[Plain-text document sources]
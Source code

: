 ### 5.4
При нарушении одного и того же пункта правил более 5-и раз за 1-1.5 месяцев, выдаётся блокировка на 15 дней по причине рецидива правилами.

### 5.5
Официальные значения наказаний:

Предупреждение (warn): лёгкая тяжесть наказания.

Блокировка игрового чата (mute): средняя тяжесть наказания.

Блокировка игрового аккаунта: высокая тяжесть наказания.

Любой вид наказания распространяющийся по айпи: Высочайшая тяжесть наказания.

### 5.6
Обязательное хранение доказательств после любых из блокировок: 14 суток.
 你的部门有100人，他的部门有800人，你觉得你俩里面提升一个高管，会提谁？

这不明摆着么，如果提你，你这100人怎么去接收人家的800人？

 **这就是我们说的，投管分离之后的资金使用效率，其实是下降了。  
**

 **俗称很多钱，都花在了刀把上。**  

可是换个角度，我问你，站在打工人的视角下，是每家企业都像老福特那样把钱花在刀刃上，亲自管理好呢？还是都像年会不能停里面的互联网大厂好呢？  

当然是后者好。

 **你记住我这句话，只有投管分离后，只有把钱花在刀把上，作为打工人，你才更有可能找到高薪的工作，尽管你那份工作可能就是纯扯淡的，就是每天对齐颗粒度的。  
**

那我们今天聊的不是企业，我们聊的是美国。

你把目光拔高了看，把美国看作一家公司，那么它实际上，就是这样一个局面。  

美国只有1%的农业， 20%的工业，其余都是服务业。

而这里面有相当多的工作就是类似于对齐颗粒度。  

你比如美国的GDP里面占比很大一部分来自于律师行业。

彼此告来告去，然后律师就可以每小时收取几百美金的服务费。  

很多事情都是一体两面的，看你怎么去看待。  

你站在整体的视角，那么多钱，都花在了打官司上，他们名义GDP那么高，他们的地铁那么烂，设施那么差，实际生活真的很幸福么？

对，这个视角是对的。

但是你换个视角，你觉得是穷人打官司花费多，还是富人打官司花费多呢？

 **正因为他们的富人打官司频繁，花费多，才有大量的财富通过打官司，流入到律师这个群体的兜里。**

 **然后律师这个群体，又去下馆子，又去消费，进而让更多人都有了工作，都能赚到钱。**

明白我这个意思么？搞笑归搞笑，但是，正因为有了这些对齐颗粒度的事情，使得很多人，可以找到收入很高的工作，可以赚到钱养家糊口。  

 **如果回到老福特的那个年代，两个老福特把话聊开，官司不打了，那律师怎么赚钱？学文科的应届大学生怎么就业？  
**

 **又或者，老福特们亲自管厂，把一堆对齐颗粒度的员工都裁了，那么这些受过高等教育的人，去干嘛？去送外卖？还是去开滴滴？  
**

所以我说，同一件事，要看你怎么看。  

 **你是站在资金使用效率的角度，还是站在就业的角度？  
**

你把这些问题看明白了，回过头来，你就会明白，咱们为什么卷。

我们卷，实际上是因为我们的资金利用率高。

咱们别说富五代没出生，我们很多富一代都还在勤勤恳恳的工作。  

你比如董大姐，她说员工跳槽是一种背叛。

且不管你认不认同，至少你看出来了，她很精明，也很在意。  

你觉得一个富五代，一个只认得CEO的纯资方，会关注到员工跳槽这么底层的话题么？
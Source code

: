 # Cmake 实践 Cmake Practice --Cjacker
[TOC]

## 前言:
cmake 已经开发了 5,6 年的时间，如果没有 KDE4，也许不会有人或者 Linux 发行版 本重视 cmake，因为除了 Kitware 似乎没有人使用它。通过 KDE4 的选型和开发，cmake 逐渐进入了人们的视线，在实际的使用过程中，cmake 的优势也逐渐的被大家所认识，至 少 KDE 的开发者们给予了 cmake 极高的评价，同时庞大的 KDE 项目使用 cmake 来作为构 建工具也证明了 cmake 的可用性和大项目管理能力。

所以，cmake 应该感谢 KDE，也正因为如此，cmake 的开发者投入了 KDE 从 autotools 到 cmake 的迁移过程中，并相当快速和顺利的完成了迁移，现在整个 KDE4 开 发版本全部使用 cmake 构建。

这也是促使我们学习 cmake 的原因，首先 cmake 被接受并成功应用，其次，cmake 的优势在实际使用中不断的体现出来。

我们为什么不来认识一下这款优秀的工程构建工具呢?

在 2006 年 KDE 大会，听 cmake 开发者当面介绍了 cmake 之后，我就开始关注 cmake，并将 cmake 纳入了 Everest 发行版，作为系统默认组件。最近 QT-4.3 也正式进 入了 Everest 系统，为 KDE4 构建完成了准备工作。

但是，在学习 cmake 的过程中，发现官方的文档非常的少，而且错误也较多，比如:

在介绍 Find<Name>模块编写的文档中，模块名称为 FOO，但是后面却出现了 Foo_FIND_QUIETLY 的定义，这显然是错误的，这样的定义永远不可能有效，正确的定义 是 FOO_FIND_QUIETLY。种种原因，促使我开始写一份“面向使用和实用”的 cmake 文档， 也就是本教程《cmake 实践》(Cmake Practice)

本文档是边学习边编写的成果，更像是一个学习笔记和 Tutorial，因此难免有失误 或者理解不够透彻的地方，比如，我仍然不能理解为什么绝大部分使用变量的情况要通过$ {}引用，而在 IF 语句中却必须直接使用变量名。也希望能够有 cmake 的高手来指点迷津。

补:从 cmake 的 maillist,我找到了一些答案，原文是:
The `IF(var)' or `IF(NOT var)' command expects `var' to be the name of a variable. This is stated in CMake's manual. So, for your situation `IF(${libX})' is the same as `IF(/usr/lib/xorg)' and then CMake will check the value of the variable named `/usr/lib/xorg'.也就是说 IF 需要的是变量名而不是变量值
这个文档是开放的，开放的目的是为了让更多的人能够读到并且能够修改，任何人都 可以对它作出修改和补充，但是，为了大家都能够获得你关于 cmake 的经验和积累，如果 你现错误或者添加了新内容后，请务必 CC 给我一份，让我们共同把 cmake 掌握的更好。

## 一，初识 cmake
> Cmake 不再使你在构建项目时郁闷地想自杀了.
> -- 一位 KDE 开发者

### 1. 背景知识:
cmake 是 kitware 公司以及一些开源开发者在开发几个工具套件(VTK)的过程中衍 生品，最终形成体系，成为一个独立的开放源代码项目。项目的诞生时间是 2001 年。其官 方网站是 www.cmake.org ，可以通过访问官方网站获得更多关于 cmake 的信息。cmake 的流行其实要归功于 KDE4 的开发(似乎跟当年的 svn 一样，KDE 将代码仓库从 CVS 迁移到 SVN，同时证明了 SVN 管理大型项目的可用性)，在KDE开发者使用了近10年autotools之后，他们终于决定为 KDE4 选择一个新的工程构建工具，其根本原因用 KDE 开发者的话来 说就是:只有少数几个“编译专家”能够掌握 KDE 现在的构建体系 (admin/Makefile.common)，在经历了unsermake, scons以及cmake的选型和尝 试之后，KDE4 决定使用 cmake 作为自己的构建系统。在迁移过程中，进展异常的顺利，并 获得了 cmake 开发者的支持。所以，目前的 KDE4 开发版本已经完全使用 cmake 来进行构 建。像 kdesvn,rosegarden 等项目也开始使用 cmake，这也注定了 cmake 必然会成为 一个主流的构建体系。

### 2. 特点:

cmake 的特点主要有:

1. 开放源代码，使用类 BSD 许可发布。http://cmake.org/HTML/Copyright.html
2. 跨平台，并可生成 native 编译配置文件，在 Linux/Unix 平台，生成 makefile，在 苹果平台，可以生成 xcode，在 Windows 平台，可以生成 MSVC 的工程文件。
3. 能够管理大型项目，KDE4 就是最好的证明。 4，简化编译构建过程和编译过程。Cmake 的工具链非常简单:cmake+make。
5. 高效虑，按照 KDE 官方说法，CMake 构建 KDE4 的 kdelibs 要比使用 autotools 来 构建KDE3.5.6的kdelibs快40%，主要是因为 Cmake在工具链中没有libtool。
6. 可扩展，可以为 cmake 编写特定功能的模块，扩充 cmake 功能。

## Task to complete:
Return nothing but the lines from the top of the records above through the line that has "美国只有1%的农业， 20%的工业，其余都是服务业。". Keep each one exact.

## Final answer:
Source code

: ### 5.4
При нарушении одного и того же пункта правил более 5-и раз за 1-1.5 месяцев, выдаётся блокировка на 15 дней по причине рецидива правилами.

### 5.5
Официальные значения наказаний:

Предупреждение (warn): лёгкая тяжесть наказания.

Блокировка игрового чата (mute): средняя тяжесть наказания.

Блокировка игрового аккаунта: высокая тяжесть наказания.

Любой вид наказания распространяющийся по айпи: Высочайшая тяжесть наказания.

### 5.6
Обязательное хранение доказательств после любых из блокировок: 14 суток.
 你的部门有100人，他的部门有800人，你觉得你俩里面提升一个高管，会提谁？

这不明摆着么，如果提你，你这100人怎么去接收人家的800人？

 **这就是我们说的，投管分离之后的资金使用效率，其实是下降了。  
**

 **俗称很多钱，都花在了刀把上。**  

可是换个角度，我问你，站在打工人的视角下，是每家企业都像老福特那样把钱花在刀刃上，亲自管理好呢？还是都像年会不能停里面的互联网大厂好呢？  

当然是后者好。

 **你记住我这句话，只有投管分离后，只有把钱花在刀把上，作为打工人，你才更有可能找到高薪的工作，尽管你那份工作可能就是纯扯淡的，就是每天对齐颗粒度的。  
**

那我们今天聊的不是企业，我们聊的是美国。

你把目光拔高了看，把美国看作一家公司，那么它实际上，就是这样一个局面。  

美国只有1%的农业， 20%的工业，其余都是服务业。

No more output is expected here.